Von der Existenz, der Adresse und den Gepflogenheiten des Instituts ist nur
vertrauenswürdigen Herrschaften Mitteilung zu machen. Der idealen Absichten
des Unternehmens ungeachtet sind die Konsumkosten sofort zu begleichen.
Innerhalb der Klubräume hat keins der Paare Anspruch darauf, respektiert zu
werden. Paare, die ungestört zu bleiben wünschen, werden gebeten, den Klub
zu verlassen. Das Etablissement dient der Anbahnung von Beziehungen, nicht
den Beziehungen selber. Mitglieder, die einander vorübergehend zu
gegenseitigem Befund Gelegenheit gaben, werden ersucht, das wieder zu
vergessen, da nur auf diese Weise Komplikationen vermeidbar sind. Haben Sie
mich verstanden, Herr Fabian?"
"Vollkommen."
"Dann bitte ich Sie, mir zu folgen." Dreißig bis vierzig Personen
mochten anwesend sein. Im ersten Raum wurde Bridge gespielt. Nebenan wurde
getanzt. Frau Sommer wies dem neuen Mitglied einen freien Tisch an, sagte,
daß man sich notfalls jederzeit an sie wenden könne, und
verabschiedete sich. Fabian nahm Platz, bestellte beim Kellner Kognaksoda
und sah sich um. War er auf einer Geburtstagsgesellschaft?

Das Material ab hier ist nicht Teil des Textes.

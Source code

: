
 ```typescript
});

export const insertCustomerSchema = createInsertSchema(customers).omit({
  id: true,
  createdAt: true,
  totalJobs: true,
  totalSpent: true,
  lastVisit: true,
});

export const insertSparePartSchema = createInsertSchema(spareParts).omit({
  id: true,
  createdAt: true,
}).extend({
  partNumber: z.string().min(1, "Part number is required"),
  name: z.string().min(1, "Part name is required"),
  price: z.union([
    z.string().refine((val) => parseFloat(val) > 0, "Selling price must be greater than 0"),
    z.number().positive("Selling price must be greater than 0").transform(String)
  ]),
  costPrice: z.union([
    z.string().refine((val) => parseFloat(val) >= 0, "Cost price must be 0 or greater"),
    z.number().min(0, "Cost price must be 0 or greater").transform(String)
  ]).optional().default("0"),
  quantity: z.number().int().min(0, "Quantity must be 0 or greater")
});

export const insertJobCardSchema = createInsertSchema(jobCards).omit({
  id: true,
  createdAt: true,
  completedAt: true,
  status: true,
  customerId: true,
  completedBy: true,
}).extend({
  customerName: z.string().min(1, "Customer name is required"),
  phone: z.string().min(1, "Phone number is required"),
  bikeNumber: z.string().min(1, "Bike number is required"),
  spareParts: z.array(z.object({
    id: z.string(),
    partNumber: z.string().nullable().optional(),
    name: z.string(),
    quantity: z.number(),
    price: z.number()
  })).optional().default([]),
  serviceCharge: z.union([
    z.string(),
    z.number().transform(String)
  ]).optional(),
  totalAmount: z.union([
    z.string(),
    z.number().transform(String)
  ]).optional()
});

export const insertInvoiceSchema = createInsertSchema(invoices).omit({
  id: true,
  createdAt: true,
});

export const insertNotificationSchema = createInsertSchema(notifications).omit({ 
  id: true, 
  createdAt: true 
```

"Die Menschen sehen harmloser aus, als sie sind", bemerkte ein kleines
schwarzhaariges Fräulein und setzte sich neben ihn. Fabian bot ihr zu
rauchen an.
"Sie wirken sympathisch", sagte sie. "Sie sind im Dezember geboren."
"Im Februar."
"Aha! Sternbild der Fische und paar Tropfen Wassermann. Ziemlich kalte
Natur. Sie kommen nur aus Neugierde?"
"Die Atomtheoretiker behaupten, noch die kleinsten Substanzpartikel
bestünden aus umeinander kreisenden elektrischen Energiemengen. Halten Sie
diese Ansicht für eine Hypothese oder für eine Anschauung, die dem wahren
Sachverhalt entspricht?"
"Empfindlich sind Sie auch noch?" rief die Person. "Aber es macht
nichts. Sind Sie hier, um sich eine Frau zu suchen?"
Er hob die Schultern. "Ist das ein förmlicher Antrag?"

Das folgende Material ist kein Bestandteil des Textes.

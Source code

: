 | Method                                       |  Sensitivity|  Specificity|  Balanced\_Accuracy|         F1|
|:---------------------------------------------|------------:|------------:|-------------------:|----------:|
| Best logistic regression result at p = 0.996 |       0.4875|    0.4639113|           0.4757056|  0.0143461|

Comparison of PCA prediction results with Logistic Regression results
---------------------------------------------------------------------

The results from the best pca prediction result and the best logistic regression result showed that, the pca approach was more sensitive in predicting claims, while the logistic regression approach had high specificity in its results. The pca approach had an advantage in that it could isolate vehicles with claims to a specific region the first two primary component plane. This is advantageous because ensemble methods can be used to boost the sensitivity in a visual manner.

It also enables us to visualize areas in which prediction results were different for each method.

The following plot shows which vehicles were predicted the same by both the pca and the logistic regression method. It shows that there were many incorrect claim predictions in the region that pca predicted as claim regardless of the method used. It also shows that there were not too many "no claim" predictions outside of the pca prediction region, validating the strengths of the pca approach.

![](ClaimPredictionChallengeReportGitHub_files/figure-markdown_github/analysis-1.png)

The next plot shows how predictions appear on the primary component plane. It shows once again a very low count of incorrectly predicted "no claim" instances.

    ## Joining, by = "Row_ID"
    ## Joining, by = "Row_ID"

"Unsinn! Ich war zweimal verheiratet, das genügt vorläufig. Die Ehe ist
nicht die richtige Ausdrucksform für mich. Dafür interessieren mich die
Männer zu sehr. Ich stelle mir jeden, den ich sehe und der mir gefällt, als
Ehemann vor."
"In seinen prägnantesten Eigenschaften, will ich hoffen." Sie lachte,
als hätte sie den Schlucken, und legte die Hand auf sein Knie. "Richtig
gehofft! Man behauptet, ich litte an stellungssuchender Phantasie. Sollten
Sie im Verlauf des Abends das Bedürfnis haben, mich nach Hause zu bringen,
meine Wohnung und ich sind klein, aber stabil." Er entfernte die fremde und
unruhige Hand von seinem Knie und meinte: "Möglich ist alles. Und jetzt will
ich mir das Lokal ansehen." Er kam nicht dazu. Wie er sich erhob und
umwandte, stand eine große, programmäßig gewachsene Dame vor ihm
und sagte: "Man wird gleich tanzen."
Sie war größer als er und blond dazu. Die kleine schwarzhaarige
Schwadroneuse befolgte die Statuten und verschwand. Der Kellner setzte das
Grammophon in Gang. An den Tischen entstand Bewegung. Man tanzte. Fabian
betrachtete die Blondine sorgfältig. Sie hatte ein blasses infantiles
Gesicht und sah zurückhaltender aus, als sie, ihrem Tanze nach, zu sein
schien. Er schwieg und spürte, daß in wenigen Minuten jener Grad von
Schweigsamkeit erreicht wäre, der den Anfang eines Gesprächs, eines
belanglosen dazu, unmöglich macht. Glücklicherweise trat er ihr auf den
Fuß. Sie wurde gesprächig. Sie zeigte ihm die zwei Damen, die einander
neulich wegen eines Mannes geohrfeigt und die Kleider aufgerissen hatten.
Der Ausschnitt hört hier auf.